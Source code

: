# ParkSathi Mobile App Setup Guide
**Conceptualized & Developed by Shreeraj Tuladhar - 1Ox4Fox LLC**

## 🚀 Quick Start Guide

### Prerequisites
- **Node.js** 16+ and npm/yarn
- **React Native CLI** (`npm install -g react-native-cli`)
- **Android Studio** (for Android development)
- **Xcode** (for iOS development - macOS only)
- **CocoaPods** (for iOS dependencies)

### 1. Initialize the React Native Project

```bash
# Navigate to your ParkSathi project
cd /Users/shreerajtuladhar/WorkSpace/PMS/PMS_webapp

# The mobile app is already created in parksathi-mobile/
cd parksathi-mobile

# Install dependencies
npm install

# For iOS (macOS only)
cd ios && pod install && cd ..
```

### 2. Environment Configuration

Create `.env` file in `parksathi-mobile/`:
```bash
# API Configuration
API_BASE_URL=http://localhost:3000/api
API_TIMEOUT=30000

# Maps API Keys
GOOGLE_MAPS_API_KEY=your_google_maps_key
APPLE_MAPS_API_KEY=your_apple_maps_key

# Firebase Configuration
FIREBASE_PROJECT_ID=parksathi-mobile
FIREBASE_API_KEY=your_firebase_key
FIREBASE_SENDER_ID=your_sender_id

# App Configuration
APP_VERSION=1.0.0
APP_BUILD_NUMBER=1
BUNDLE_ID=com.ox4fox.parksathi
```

...

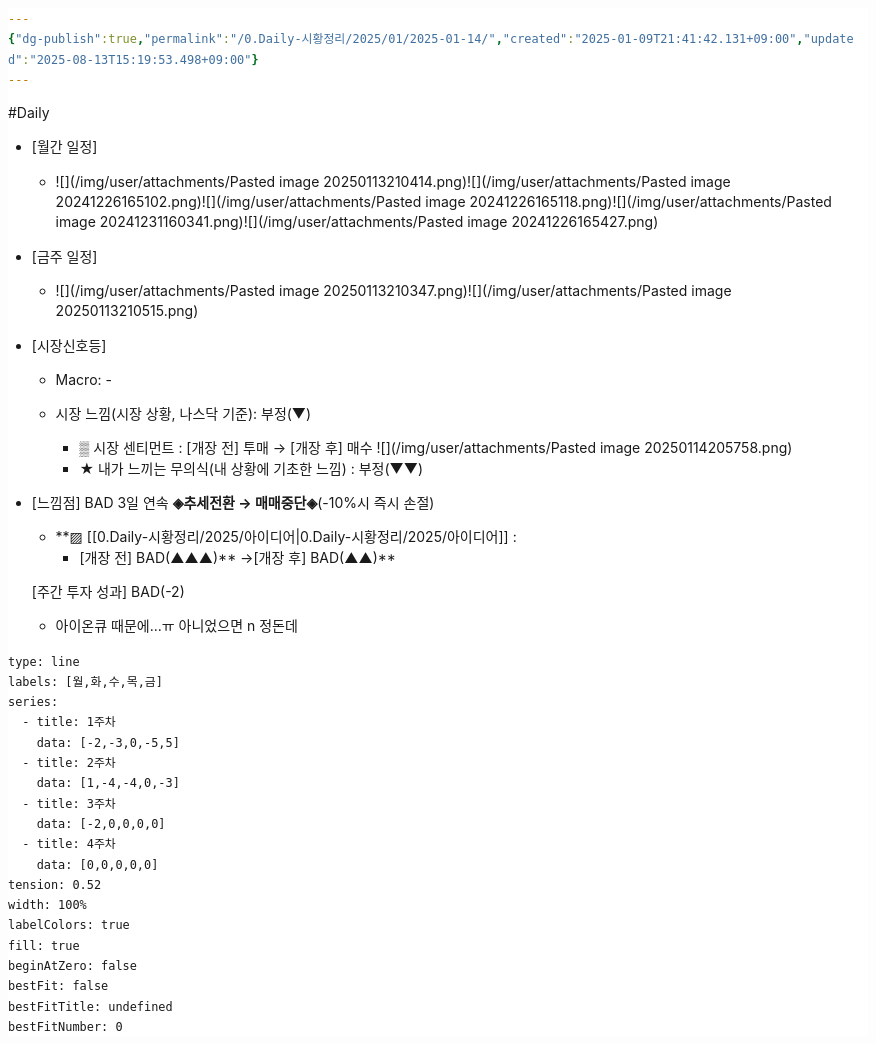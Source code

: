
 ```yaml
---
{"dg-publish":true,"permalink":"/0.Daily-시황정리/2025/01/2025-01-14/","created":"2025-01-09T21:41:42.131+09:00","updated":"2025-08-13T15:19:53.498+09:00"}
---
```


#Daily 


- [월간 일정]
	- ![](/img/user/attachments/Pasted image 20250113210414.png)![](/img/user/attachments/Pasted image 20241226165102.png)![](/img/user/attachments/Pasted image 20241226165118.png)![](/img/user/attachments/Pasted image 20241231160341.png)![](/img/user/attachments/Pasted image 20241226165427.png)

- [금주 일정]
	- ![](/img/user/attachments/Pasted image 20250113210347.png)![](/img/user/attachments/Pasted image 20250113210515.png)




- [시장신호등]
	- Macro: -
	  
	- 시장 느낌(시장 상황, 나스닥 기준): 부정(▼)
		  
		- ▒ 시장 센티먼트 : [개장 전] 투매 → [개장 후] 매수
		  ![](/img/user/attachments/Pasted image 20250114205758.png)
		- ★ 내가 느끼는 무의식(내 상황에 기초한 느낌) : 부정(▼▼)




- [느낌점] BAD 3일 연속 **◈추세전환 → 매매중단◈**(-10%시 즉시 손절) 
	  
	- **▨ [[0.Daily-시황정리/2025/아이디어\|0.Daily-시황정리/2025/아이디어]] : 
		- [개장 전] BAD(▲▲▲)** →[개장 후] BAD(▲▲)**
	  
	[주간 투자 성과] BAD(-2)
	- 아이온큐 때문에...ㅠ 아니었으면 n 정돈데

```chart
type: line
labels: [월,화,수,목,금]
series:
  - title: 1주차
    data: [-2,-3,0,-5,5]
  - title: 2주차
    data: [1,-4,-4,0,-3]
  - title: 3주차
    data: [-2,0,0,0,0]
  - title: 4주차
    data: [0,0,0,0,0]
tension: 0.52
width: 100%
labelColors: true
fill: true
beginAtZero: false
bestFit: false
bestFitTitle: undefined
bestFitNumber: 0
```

Exercise goal = If a line of the entries above holds "created", count it, then report the total alone.

Answer = 2